Extracted records
--- --- ---
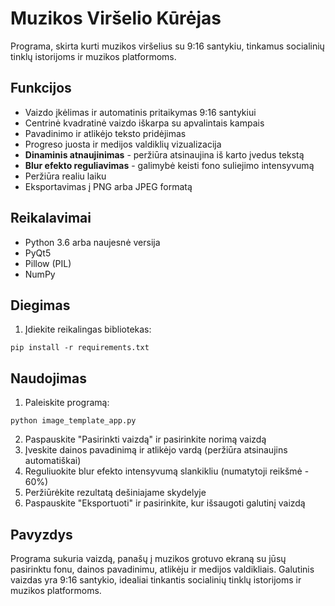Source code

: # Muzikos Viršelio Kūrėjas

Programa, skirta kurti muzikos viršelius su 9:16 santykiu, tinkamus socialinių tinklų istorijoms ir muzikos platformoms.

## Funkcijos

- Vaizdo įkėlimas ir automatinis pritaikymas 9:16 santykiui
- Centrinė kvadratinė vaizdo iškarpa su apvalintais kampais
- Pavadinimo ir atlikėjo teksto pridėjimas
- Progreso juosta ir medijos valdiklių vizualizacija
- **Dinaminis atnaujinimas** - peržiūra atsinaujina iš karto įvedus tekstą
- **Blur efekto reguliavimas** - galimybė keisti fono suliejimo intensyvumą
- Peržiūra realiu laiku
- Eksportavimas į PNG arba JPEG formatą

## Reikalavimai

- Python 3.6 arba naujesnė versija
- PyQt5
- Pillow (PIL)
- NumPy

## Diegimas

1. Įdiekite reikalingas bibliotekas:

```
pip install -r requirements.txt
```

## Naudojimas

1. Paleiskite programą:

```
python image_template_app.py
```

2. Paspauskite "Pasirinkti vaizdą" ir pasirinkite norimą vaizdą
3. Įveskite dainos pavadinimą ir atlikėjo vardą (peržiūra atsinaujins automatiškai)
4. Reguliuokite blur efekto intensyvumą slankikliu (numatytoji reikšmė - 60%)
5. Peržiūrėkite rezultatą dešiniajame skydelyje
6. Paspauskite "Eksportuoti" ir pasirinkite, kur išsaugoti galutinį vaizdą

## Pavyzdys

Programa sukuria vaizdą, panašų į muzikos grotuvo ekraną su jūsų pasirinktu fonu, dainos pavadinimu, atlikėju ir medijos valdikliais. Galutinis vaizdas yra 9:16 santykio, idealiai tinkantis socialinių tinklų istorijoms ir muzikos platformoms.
--- --- ---
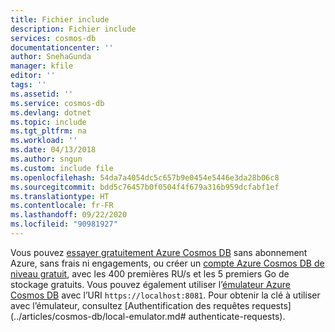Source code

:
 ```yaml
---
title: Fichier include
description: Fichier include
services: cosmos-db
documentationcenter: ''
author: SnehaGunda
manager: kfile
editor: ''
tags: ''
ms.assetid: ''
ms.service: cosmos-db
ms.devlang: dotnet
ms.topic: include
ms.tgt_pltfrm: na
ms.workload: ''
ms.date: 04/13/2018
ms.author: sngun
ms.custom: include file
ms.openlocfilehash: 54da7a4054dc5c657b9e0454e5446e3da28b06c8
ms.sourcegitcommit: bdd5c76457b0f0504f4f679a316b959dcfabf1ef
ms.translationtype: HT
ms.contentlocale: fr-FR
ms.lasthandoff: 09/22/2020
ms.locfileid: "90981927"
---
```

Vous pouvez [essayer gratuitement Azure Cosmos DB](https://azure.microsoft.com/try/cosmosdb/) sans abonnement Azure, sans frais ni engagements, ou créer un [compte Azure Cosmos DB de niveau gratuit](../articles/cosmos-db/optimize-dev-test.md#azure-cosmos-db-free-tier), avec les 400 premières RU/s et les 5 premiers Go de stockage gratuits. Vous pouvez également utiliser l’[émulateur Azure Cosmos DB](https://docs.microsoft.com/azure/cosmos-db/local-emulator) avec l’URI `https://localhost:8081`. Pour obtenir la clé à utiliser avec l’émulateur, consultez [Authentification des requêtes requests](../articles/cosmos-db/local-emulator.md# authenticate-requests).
--- --- ---
### Task requirements
Only the lines above from the one with "## Diegimas" through the one with "pasirinkite norimą vaizdą" should be duplicated, character for character.

### Reply to the exercise
## Diegimas

1. Įdiekite reikalingas bibliotekas:

```
pip install -r requirements.txt
```

## Naudojimas

1. Paleiskite programą:

```
python image_template_app.py
```

2. Paspauskite "Pasirinkti vaizdą" ir pasirinkite norimą vaizdą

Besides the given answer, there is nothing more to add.